— How to complete this task —
Copy out each line below in which the string "times" appears.

Plain-text document sources:

########

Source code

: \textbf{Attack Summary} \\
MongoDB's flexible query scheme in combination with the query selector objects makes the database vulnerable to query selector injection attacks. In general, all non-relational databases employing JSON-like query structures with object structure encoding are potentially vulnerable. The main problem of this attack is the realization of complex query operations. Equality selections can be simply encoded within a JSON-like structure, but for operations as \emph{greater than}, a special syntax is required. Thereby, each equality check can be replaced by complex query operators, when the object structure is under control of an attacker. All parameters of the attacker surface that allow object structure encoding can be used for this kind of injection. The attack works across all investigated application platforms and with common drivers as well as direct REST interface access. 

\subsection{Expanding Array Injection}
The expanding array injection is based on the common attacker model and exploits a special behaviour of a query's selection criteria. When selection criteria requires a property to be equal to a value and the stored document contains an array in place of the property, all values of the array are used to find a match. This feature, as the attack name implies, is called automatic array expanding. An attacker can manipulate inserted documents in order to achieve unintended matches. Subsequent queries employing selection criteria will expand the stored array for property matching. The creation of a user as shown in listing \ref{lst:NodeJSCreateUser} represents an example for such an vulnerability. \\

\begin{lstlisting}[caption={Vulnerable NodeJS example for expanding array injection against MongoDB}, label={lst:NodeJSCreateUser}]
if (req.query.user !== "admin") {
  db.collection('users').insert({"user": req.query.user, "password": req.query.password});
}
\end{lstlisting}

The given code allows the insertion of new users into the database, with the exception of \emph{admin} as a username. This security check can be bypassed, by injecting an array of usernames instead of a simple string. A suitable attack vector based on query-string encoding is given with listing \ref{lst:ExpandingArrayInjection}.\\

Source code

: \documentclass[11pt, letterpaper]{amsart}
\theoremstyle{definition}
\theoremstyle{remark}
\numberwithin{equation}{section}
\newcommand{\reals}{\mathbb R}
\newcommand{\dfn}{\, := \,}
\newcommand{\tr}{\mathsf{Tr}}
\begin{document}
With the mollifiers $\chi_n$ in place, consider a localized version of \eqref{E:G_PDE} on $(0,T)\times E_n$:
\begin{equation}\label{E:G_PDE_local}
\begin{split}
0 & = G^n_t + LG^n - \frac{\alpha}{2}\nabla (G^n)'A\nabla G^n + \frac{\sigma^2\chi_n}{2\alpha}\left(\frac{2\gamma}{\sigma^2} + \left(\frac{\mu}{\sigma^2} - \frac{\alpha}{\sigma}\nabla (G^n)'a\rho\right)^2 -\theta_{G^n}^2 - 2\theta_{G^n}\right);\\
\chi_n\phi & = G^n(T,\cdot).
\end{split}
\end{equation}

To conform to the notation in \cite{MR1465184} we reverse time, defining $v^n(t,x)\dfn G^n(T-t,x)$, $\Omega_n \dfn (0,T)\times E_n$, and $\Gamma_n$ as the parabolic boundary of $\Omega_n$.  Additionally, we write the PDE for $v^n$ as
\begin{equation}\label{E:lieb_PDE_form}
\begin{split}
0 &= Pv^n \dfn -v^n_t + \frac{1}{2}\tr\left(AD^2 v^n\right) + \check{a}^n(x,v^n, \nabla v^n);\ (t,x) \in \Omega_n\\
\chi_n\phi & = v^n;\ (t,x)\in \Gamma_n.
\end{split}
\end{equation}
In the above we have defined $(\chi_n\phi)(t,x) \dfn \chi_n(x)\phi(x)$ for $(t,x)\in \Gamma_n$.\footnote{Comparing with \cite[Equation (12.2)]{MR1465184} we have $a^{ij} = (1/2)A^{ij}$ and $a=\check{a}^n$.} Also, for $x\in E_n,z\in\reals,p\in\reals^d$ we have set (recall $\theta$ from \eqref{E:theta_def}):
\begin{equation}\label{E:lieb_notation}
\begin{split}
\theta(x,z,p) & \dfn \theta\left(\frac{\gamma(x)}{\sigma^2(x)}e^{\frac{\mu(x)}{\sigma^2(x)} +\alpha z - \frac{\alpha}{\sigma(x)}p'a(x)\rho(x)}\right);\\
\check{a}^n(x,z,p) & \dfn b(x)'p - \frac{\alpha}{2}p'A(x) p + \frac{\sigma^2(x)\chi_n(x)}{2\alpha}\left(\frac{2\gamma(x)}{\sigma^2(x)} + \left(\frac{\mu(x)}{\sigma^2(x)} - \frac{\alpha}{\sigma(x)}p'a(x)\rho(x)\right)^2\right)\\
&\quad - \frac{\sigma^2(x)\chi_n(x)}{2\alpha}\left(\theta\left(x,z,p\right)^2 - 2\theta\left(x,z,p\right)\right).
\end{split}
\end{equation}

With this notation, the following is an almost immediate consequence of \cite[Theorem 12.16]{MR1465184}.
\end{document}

########

— Solution —
With the mollifiers $\chi_n$ in place, consider a localized version of \eqref{E:G_PDE} on $(0,T)\times E_n$:
To conform to the notation in \cite{MR1465184} we reverse time, defining $v^n(t,x)\dfn G^n(T-t,x)$, $\Omega_n \dfn (0,T)\times E_n$, and $\Gamma_n$ as the parabolic boundary of $\Omega_n$.  Additionally, we write the PDE for $v^n$ as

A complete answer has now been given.